Segment Start: Working data

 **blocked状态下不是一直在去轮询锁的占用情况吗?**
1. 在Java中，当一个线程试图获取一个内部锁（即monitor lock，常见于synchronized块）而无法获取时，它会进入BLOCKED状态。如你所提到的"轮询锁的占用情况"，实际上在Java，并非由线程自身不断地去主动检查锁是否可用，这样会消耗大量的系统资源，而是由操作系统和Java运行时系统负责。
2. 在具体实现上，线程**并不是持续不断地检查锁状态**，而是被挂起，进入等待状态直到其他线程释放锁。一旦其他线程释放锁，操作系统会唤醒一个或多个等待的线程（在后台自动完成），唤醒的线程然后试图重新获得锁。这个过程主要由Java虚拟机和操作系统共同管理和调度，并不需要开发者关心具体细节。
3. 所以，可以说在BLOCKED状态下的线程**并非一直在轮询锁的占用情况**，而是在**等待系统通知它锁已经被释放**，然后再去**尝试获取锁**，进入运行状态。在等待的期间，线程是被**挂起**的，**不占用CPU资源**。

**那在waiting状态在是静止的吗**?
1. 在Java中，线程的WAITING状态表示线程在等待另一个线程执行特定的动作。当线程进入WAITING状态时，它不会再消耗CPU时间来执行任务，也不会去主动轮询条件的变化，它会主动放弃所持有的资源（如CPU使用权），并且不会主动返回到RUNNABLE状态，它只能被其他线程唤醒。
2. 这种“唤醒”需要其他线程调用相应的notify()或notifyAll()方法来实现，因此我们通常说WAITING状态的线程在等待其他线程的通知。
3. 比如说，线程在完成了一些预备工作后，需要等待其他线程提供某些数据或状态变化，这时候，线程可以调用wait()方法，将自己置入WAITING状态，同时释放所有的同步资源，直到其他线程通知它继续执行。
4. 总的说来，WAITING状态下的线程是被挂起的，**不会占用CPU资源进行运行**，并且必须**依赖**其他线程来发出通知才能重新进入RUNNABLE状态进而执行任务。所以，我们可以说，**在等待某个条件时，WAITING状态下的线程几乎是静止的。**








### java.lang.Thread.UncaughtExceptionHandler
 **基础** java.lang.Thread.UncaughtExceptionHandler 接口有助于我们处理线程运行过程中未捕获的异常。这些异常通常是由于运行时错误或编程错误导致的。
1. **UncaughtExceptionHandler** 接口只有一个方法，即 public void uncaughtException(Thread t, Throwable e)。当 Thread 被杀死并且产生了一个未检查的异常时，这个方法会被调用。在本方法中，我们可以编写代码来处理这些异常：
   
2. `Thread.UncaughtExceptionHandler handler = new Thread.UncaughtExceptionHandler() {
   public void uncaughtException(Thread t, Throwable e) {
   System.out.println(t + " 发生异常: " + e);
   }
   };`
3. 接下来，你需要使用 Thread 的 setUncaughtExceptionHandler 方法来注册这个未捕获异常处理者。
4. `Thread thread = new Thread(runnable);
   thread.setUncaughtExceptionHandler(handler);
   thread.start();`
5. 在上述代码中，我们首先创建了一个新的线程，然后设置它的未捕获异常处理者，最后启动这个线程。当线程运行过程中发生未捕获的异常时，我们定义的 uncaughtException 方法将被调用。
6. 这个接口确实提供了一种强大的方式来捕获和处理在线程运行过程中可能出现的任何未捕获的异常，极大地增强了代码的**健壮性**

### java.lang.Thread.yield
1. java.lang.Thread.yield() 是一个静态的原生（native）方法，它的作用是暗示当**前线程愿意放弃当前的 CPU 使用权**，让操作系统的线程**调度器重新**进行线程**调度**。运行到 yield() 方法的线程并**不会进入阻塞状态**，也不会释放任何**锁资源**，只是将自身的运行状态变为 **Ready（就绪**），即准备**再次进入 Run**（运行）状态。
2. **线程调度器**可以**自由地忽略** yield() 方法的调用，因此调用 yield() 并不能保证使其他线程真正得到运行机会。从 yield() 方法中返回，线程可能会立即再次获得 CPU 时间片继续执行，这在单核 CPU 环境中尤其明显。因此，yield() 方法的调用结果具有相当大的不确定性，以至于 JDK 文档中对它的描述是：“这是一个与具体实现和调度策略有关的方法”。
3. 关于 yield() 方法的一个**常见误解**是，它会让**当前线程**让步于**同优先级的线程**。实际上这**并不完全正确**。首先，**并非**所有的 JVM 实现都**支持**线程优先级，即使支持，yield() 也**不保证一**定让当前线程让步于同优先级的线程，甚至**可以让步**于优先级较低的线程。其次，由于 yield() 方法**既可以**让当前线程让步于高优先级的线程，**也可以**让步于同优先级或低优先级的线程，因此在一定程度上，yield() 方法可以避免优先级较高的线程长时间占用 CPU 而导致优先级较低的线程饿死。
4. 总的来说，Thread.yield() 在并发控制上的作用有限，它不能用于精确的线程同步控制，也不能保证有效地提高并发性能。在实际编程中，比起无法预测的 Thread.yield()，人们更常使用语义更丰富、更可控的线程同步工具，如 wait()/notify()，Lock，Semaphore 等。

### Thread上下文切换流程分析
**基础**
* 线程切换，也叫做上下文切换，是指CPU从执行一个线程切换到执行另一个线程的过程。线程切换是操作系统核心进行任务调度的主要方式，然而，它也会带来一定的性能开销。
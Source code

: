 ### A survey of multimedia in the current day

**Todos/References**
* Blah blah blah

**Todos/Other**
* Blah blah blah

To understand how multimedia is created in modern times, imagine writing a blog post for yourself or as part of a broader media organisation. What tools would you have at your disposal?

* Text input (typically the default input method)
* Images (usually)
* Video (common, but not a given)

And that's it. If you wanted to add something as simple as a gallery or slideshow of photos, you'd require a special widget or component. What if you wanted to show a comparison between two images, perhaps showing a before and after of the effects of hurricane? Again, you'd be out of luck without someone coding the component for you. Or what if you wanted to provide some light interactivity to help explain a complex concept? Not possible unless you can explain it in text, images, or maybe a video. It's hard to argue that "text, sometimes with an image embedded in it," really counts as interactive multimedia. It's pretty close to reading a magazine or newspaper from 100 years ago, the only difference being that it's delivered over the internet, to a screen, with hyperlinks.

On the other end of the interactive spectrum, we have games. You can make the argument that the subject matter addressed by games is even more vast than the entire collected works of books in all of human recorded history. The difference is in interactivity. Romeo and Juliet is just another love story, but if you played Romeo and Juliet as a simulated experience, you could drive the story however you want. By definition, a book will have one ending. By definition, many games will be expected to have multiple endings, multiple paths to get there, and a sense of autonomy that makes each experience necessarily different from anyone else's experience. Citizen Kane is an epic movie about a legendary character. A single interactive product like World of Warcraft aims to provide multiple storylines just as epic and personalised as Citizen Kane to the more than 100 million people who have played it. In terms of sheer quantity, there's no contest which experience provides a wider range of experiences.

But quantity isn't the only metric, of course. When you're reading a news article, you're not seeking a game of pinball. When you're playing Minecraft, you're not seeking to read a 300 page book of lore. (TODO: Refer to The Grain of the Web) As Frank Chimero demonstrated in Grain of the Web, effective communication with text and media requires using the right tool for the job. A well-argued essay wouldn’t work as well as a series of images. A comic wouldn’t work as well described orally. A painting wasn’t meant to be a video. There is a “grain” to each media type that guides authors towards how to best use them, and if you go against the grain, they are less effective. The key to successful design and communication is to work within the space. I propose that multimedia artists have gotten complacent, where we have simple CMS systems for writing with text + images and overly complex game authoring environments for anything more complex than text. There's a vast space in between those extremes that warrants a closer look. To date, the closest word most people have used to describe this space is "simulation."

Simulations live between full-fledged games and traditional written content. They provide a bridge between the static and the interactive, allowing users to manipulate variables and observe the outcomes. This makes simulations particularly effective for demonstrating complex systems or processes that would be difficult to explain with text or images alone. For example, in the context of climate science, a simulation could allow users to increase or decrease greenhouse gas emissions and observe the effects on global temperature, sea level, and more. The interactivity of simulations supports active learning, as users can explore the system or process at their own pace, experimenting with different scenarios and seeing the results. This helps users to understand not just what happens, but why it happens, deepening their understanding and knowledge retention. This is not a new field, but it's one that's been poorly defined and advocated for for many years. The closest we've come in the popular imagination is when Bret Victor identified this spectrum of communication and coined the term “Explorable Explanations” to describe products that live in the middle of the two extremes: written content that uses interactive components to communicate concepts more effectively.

Segment End: Working data

**Requirement**
Given the data above, transcribe exactly the lines from the one containing "Source code" down to the one containing "not a given)", and no others.

**Written answer**
Source code

: ### A survey of multimedia in the current day

**Todos/References**
* Blah blah blah

**Todos/Other**
* Blah blah blah

To understand how multimedia is created in modern times, imagine writing a blog post for yourself or as part of a broader media organisation. What tools would you have at your disposal?

* Text input (typically the default input method)
* Images (usually)
* Video (common, but not a given)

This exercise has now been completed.